### PROBLEM STATEMENT
Each line in the entries that has the word "building" has to be copied.
====
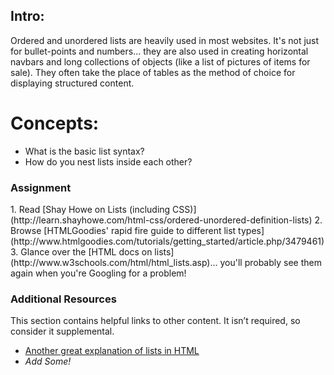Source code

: ## Intro:

Ordered and unordered lists are heavily used in most websites.  It's not just for bullet-points and numbers... they are also used in creating horizontal navbars and long collections of objects (like a list of pictures of items for sale).  They often take the place of tables as the method of choice for displaying structured content.

# Concepts:

* What is the basic list syntax?
* How do you nest lists inside each other?

### Assignment

<div class="lesson-content__panel" markdown="1">
1. Read [Shay Howe on Lists (including CSS)](http://learn.shayhowe.com/html-css/ordered-unordered-definition-lists)
2. Browse [HTMLGoodies' rapid fire guide to different list types](http://www.htmlgoodies.com/tutorials/getting_started/article.php/3479461)
3. Glance over the [HTML docs on lists](http://www.w3schools.com/html/html_lists.asp)... you'll probably see them again when you're Googling for a problem!
</div>

### Additional Resources
This section contains helpful links to other content. It isn’t required, so consider it supplemental.

* [Another great explanation of lists in HTML](https://html.com/lists/)
* *Add Some!*

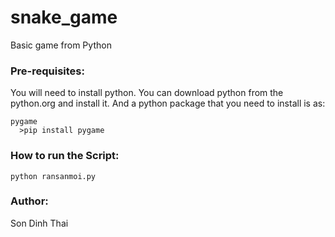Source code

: # snake_game

Basic game from Python

### Pre-requisites:

You will need to install python. You can download python from the python.org and install it.
And a python package that you need to install is as:
 
    pygame
      >pip install pygame

### How to run the Script:
    python ransanmoi.py

### Author:
Son Dinh Thai

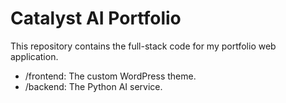 # Catalyst AI Portfolio

This repository contains the full-stack code for my portfolio web application.
- /frontend: The custom WordPress theme.
- /backend: The Python AI service.
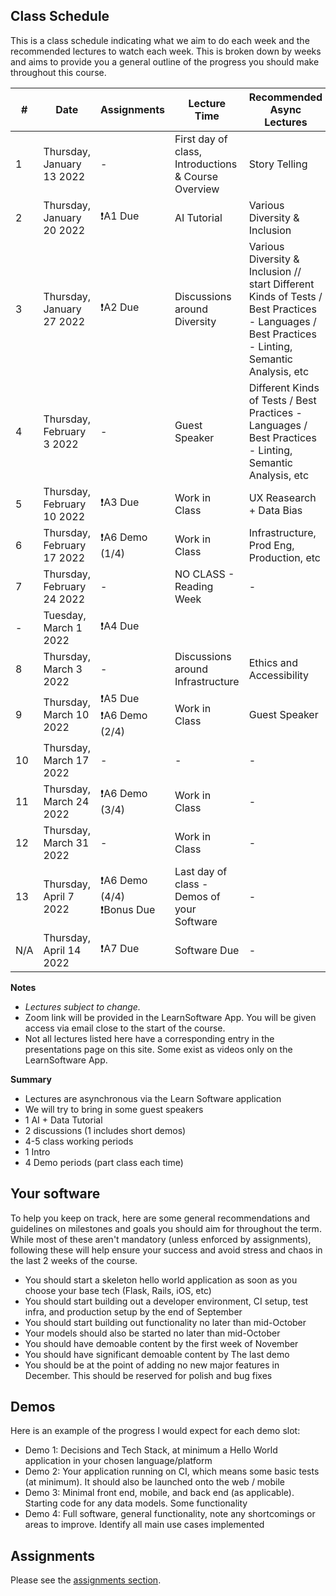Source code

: ## Class Schedule

This is a class schedule indicating what we aim to do each week and the recommended lectures to watch each week. This is broken down by weeks and aims to provide you a general outline of the progress you should make throughout this course.


| # | Date | Assignments | Lecture Time | Recommended Async Lectures |
| -- | -- | -- | -- | -- |
| 1 | Thursday, January 13 2022   | - | First day of class, Introductions & Course Overview | Story Telling |
| 2 | Thursday, January 20 2022   | ❗A1 Due | AI Tutorial | Various Diversity & Inclusion |
| 3 | Thursday, January 27 2022   | ❗A2 Due | Discussions around Diversity | Various Diversity & Inclusion // start Different Kinds of Tests / Best Practices - Languages / Best Practices - Linting, Semantic Analysis, etc |
| 4 | Thursday, February 3 2022   | - | Guest Speaker | Different Kinds of Tests / Best Practices - Languages / Best Practices - Linting, Semantic Analysis, etc |
| 5 | Thursday, February 10 2022  | ❗A3 Due | Work in Class | UX Reasearch + Data Bias |
| 6 | Thursday, February 17 2022  | ❗A6 Demo (1/4) | Work in Class | Infrastructure, Prod Eng, Production, etc |
| 7 | Thursday, February 24 2022  | - | NO CLASS - Reading Week | - | 
| - | Tuesday, March 1 2022       | ❗A4 Due | | |
| 8 | Thursday, March 3 2022      | - | Discussions around Infrastructure | Ethics and Accessibility | 
| 9 | Thursday, March 10 2022     | ❗A5 Due<br>❗A6 Demo (2/4) | Work in Class | Guest Speaker | - | 
| 10 | Thursday, March 17 2022    | - | - | - | 
| 11 | Thursday, March 24 2022    | ❗A6 Demo (3/4) | Work in Class | - | 
| 12 | Thursday, March 31 2022    | - | Work in Class | - | 
| 13 | Thursday, April 7 2022     | ❗A6 Demo (4/4)<br>❗Bonus Due | Last day of class - Demos of your Software | - | 
| N/A | Thursday, April 14 2022   | ❗A7 Due  | Software Due | - |

**Notes**
- _Lectures subject to change._
- Zoom link will be provided in the LearnSoftware App. You will be given access via email close to the start of the course.
- Not all lectures listed here have a corresponding entry in the presentations page on this site. Some exist as videos only on the LearnSoftware App.

**Summary**

- Lectures are asynchronous via the Learn Software application
- We will try to bring in some guest speakers
- 1 AI + Data Tutorial
- 2 discussions (1 includes short demos)
- 4-5 class working periods
- 1 Intro
- 4 Demo periods (part class each time)

## Your software

To help you keep on track, here are some general recommendations and guidelines on milestones and goals you should aim for throughout the term. While most of these aren't mandatory (unless enforced by assignments), following these will help ensure your success and avoid stress and chaos in the last 2 weeks of the course.

- You should start a skeleton hello world application as soon as you choose your base tech (Flask, Rails, iOS, etc)
- You should start building out a developer environment, CI setup, test infra, and production setup by the end of September
- You should start building out functionality no later than mid-October 
- Your models should also be started no later than mid-October
- You should have demoable content by the first week of November
- You should have significant demoable content by The last demo  
- You should be at the point of adding no new major features in December. This should be reserved for polish and bug fixes

## Demos

Here is an example of the progress I would expect for each demo slot:

- Demo 1: Decisions and Tech Stack, at minimum a Hello World application in your chosen language/platform
- Demo 2: Your application running on CI, which means some basic tests (at minimum). It should also be launched onto the web / mobile
- Demo 3: Minimal front end, mobile, and back end (as applicable). Starting code for any data models. Some functionality
- Demo 4: Full software, general functionality, note any shortcomings or areas to improve. Identify all main use cases implemented

## Assignments

Please see the [assignments section](../assignments/README.md).
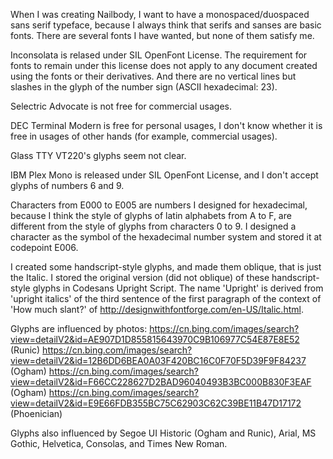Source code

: When I was creating Nailbody, I want to have a monospaced/duospaced sans serif typeface, because I always think that serifs and sanses are basic fonts. There are several fonts I have wanted, but none of them satisfy me.
	
Inconsolata is relased under SIL OpenFont License. The requirement for fonts to remain under this license does not apply to any document created using the fonts or their derivatives. And there are no vertical lines but slashes in the glyph of the number sign (ASCII hexadecimal: 23).

Selectric Advocate is not free for commercial usages.

DEC Terminal Modern is free for personal usages, I don't know whether it is free in usages of other hands (for example, commercial usages).

Glass TTY VT220's glyphs seem not clear.
 
IBM Plex Mono is released under SIL OpenFont License, and I don't accept glyphs of numbers 6 and 9.

Characters from E000 to E005 are numbers I designed for hexadecimal, because I think the style of glyphs of latin alphabets from A to F, are different from the style of glyphs from characters 0 to 9. I designed a character as the symbol of the hexadecimal number system and stored it at codepoint E006.

I created some handscript-style glyphs, and made them oblique, that is just the Italic. I stored the original version (did not oblique) of these handscript-style glyphs in Codesans Upright Script. The name 'Upright' is derived from 'upright italics' of the third sentence of the first paragraph of the context of 'How much slant?' of http://designwithfontforge.com/en-US/Italic.html.  

Glyphs are influenced by photos:
https://cn.bing.com/images/search?view=detailV2&id=AE907D1D855815643970C9B106977C54E87E8E52 (Runic)
https://cn.bing.com/images/search?view=detailV2&id=12B6DD6BEA0A03F420BC16C0F70F5D39F9F84237 (Ogham)
https://cn.bing.com/images/search?view=detailV2&id=F66CC228627D2BAD96040493B3BC000B830F3EAF (Ogham)
https://cn.bing.com/images/search?view=detailV2&id=E9E66FDB355BC75C62903C62C39BE11B47D17172 (Phoenician)

Glyphs also influenced by Segoe UI Historic (Ogham and Runic), Arial, MS Gothic, Helvetica, Consolas, and Times New Roman.
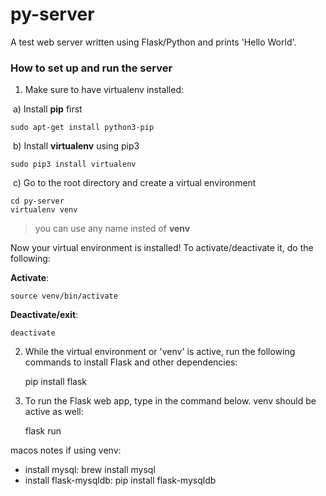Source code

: # py-server
A test web server written using Flask/Python and prints 'Hello World'.

### How to set up and run the server

1) Make sure to have virtualenv installed:

​	a) Install **pip** first

    sudo apt-get install python3-pip

​	b) Install **virtualenv** using pip3

    sudo pip3 install virtualenv 

​	c) Go to the root directory and create a virtual environment 

    cd py-server
    virtualenv venv 

>you can use any name insted of **venv**



Now your virtual environment is installed! To activate/deactivate it, do the following:

**Activate**:    

    source venv/bin/activate

**Deactivate/exit**:

    deactivate

2) While the virtual environment or 'venv' is active, run the following commands to install Flask and other
dependencies:

    pip install flask

3) To run the Flask web app, type in the command below. venv should be active as well:

    flask run


macos notes if using venv:
* install mysql: brew install mysql
* install flask-mysqldb: pip install flask-mysqldb
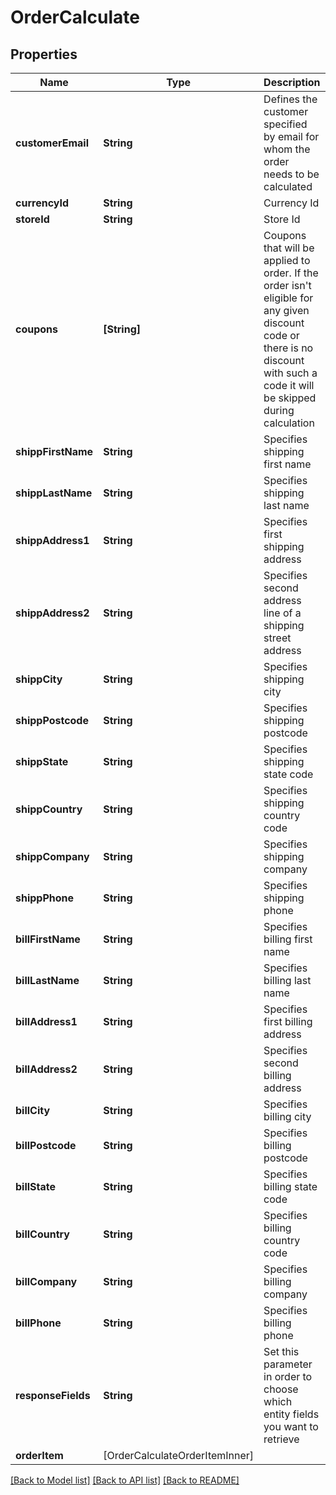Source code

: # OrderCalculate

## Properties
Name | Type | Description | Notes
------------ | ------------- | ------------- | -------------
**customerEmail** | **String** | Defines the customer specified by email for whom the order needs to be calculated | 
**currencyId** | **String** | Currency Id | [optional] 
**storeId** | **String** | Store Id | [optional] 
**coupons** | **[String]** | Coupons that will be applied to order. If the order isn&#39;t eligible for any given discount code or there is no discount with such a code it will be skipped during calculation | [optional] 
**shippFirstName** | **String** | Specifies shipping first name | 
**shippLastName** | **String** | Specifies shipping last name | 
**shippAddress1** | **String** | Specifies first shipping address | 
**shippAddress2** | **String** | Specifies second address line of a shipping street address | [optional] 
**shippCity** | **String** | Specifies shipping city | 
**shippPostcode** | **String** | Specifies shipping postcode | 
**shippState** | **String** | Specifies shipping state code | [optional] 
**shippCountry** | **String** | Specifies shipping country code | 
**shippCompany** | **String** | Specifies shipping company | [optional] 
**shippPhone** | **String** | Specifies shipping phone | [optional] 
**billFirstName** | **String** | Specifies billing first name | [optional] 
**billLastName** | **String** | Specifies billing last name | [optional] 
**billAddress1** | **String** | Specifies first billing address | [optional] 
**billAddress2** | **String** | Specifies second billing address | [optional] 
**billCity** | **String** | Specifies billing city | [optional] 
**billPostcode** | **String** | Specifies billing postcode | [optional] 
**billState** | **String** | Specifies billing state code | [optional] 
**billCountry** | **String** | Specifies billing country code | [optional] 
**billCompany** | **String** | Specifies billing company | [optional] 
**billPhone** | **String** | Specifies billing phone | [optional] 
**responseFields** | **String** | Set this parameter in order to choose which entity fields you want to retrieve | [optional] 
**orderItem** | [OrderCalculateOrderItemInner] |  | 

[[Back to Model list]](../README.md#documentation-for-models) [[Back to API list]](../README.md#documentation-for-api-endpoints) [[Back to README]](../README.md)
====
### RESPONSE BOX
- You should start building out a developer environment, CI setup, test infra, and production setup by the end of September
- You should start building out functionality no later than mid-October 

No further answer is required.